My joy of playing with nuts waned, but it has come back.


Adding the 60 SMALL nuts to the lamp without removing the spring didn't do much.  I removed the spring and realized I didn't have enough nuts because it didn't flow.  So I grabbed 10 larger nuts (M8 size I believe) and dropped them in.  So far, seems to be working just like a spring.  Losing the brightness has not become an issue yet at they are all at the periphery of the lamp.


It might be possible to adjust your flow somewhat by using nuts (or a similar small piece of hardware) as you could add more or less conductive material to your liking.  I'll run this for awhile and maybe add another 10 to see what that does.

The idea of being able to control the flow interests me.

Brandon said:

My joy of playing with nuts waned, but it has come back.

The 10 extra nuts helped the flow. It flows better now that it did with the spring, and when it had half the nuts in it.  It still doesn't flow awesome, but that's mostly because it was crap to start with, and it overheats.  Next up will be putting some hot tub anti-foam stuff in there.  I'm thinking it will act like a surfactant.  Maybe string out the flow.


So far, my conclusion is, nuts or other hardware work fine.  Don't worry too much about using a spring, screen, or whatever.  Put something metal with surface area to heat the wax and make it flow.

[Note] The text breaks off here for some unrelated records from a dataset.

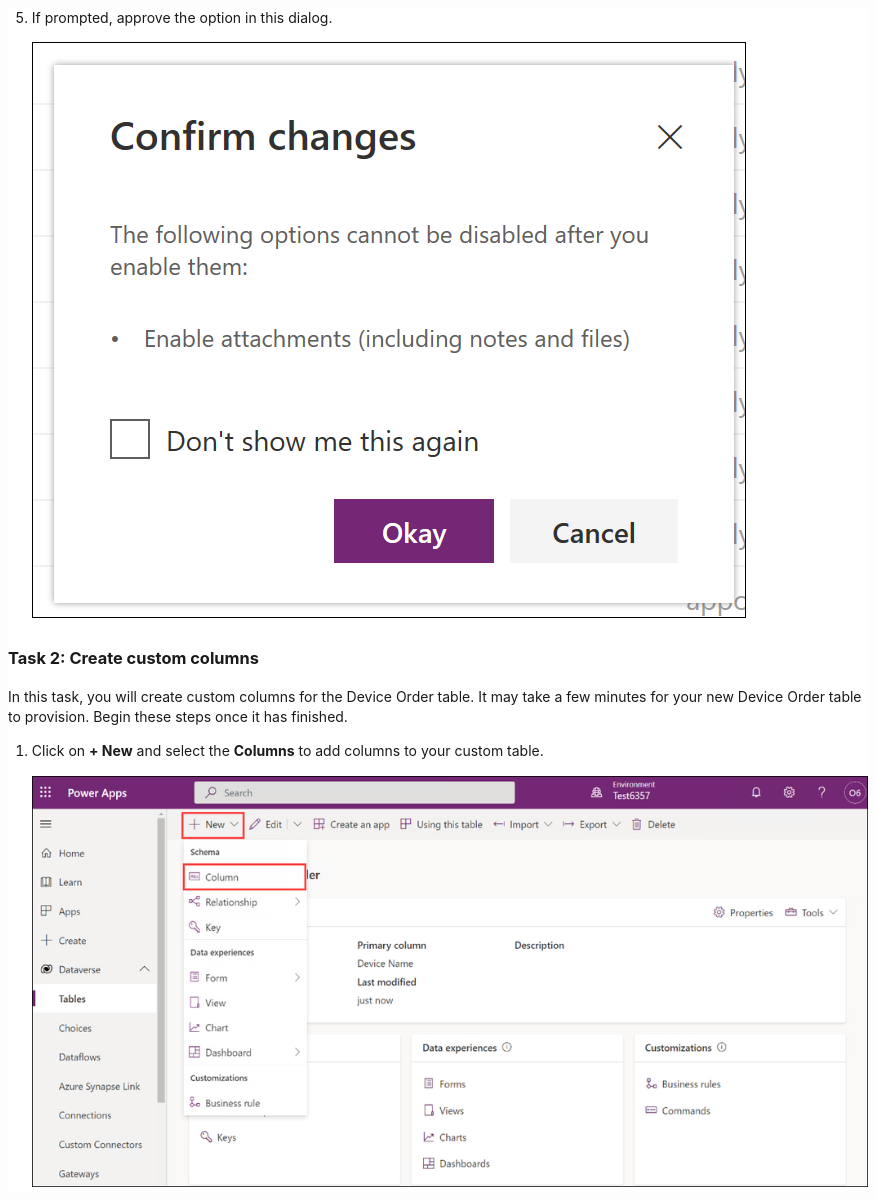 5. If prompted, approve the option in this dialog.

    ![](./images/Module2/image22.png)

### Task 2: Create custom columns

In this task, you will create custom columns for the Device Order table. It may take a few minutes for your new Device
Order table to provision. Begin these steps once it has finished.

1. Click on **+ New** and select the **Columns** to add columns to your custom table.
   
   ![](./images/Module2/m2s20.png)
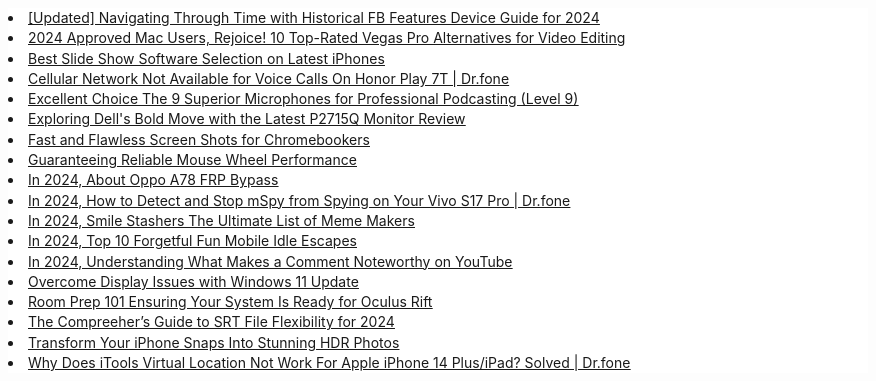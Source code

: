 <li><a href="https://facebook-clips.techidaily.com/updated-navigating-through-time-with-historical-fb-features-device-guide-for-2024/"><u>[Updated] Navigating Through Time with Historical FB Features  Device Guide for 2024</u></a></li>
<li><a href="https://ai-video-apps.techidaily.com/2024-approved-mac-users-rejoice-10-top-rated-vegas-pro-alternatives-for-video-editing/"><u>2024 Approved Mac Users, Rejoice! 10 Top-Rated Vegas Pro Alternatives for Video Editing</u></a></li>
<li><a href="https://extra-tips.techidaily.com/best-slide-show-software-selection-on-latest-iphones/"><u>Best Slide Show Software Selection on Latest iPhones</u></a></li>
<li><a href="https://howto.techidaily.com/cellular-network-not-available-for-voice-calls-on-honor-play-7t-drfone-by-drfone-fix-android-problems-fix-android-problems/"><u>Cellular Network Not Available for Voice Calls On Honor Play 7T | Dr.fone</u></a></li>
<li><a href="https://audio-shaping.techidaily.com/excellent-choice-the-9-superior-microphones-for-professional-podcasting-level-9/"><u>Excellent Choice The 9 Superior Microphones for Professional Podcasting (Level 9)</u></a></li>
<li><a href="https://extra-lessons.techidaily.com/exploring-dells-bold-move-with-the-latest-p2715q-monitor-review/"><u>Exploring Dell's Bold Move with the Latest P2715Q Monitor Review</u></a></li>
<li><a href="https://remote-screen-capture.techidaily.com/fast-and-flawless-screen-shots-for-chromebookers/"><u>Fast and Flawless Screen Shots for Chromebookers</u></a></li>
<li><a href="https://games-able.techidaily.com/guaranteeing-reliable-mouse-wheel-performance/"><u>Guaranteeing Reliable Mouse Wheel Performance</u></a></li>
<li><a href="https://android-frp.techidaily.com/in-2024-about-oppo-a78-frp-bypass-by-drfone-android/"><u>In 2024, About Oppo A78 FRP Bypass</u></a></li>
<li><a href="https://location-social.techidaily.com/in-2024-how-to-detect-and-stop-mspy-from-spying-on-your-vivo-s17-pro-drfone-by-drfone-virtual-android/"><u>In 2024, How to Detect and Stop mSpy from Spying on Your Vivo S17 Pro | Dr.fone</u></a></li>
<li><a href="https://extra-approaches.techidaily.com/in-2024-smile-stashers-the-ultimate-list-of-meme-makers/"><u>In 2024, Smile Stashers  The Ultimate List of Meme Makers</u></a></li>
<li><a href="https://desktop-recording.techidaily.com/in-2024-top-10-forgetful-fun-mobile-idle-escapes/"><u>In 2024, Top 10 Forgetful Fun  Mobile Idle Escapes</u></a></li>
<li><a href="https://youtube-stream.techidaily.com/in-2024-understanding-what-makes-a-comment-noteworthy-on-youtube/"><u>In 2024, Understanding What Makes a Comment Noteworthy on YouTube</u></a></li>
<li><a href="https://network-issues.techidaily.com/overcome-display-issues-with-windows-11-update/"><u>Overcome Display Issues with Windows 11 Update</u></a></li>
<li><a href="https://extra-hints.techidaily.com/room-prep-101-ensuring-your-system-is-ready-for-oculus-rift/"><u>Room Prep 101  Ensuring Your System Is Ready for Oculus Rift</u></a></li>
<li><a href="https://some-approaches.techidaily.com/the-compreehers-guide-to-srt-file-flexibility-for-2024/"><u>The Compreeher’s Guide to SRT File Flexibility for 2024</u></a></li>
<li><a href="https://extra-resources.techidaily.com/transform-your-iphone-snaps-into-stunning-hdr-photos/"><u>Transform Your iPhone Snaps Into Stunning HDR Photos</u></a></li>
<li><a href="https://iphone-location.techidaily.com/why-does-itools-virtual-location-not-work-for-apple-iphone-14-plusipad-solved-drfone-by-drfone-virtual-ios/"><u>Why Does iTools Virtual Location Not Work For Apple iPhone 14 Plus/iPad? Solved | Dr.fone</u></a></li>
</ul></div>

Take this for what it's worth though.  I'm dealing with a sample population of one.

This is great, I hope your lamp turns out awesome! I am really interested in what happens with the hot tub anti-foam. I have some weird gel that I want to put into a little lamp with some soap and see what happens. I am all about finding out new ways to modify my lava lamp to fit the way I want it to work so please keep us up to date with your experiments.


please keep us up to date with your experiments.

Yea defuntunly - we need goo expermanters :)

Any pictures of you lamp which you used nuts on.

Here's some pics.  First is the nuts.  The second is the "flow" which isn't so good since it's all overheated.



I don't think I'd suggest the hot tub antifoam.  I think it jacked my wax.  When one teaspoon is good for 200 gallons, it's hard to put just a tiny bit in...
Im not sure i understand this but are you useing nuts to controll the heat
in your or the flow of the lava in your lamp

I thought nuts might help control the heat, but they do not.  You can use nuts to control your flow to some degree.  I think anything metal and conductive of heat will do that.  A spring or screen is probably the best considering their light mass, good conductivity, and high surface area.  I simply used the nuts as I had them, not springs, and wanted to try something different.  I have since put the spring in with the nuts, and now that I'm typing this, I'm going to yank it out again!  


Seriously, I'm having more fun playing/breaking this lamp then I ever had with it working.  I drained the water and replaced the other day as well.  That was a lot of fun and I highly recommend doing that with a cheap lamp sometime.  You'll learn a lot.  I screwed up my wax even more then before, but to be honest, it's still more interesting then it was stock!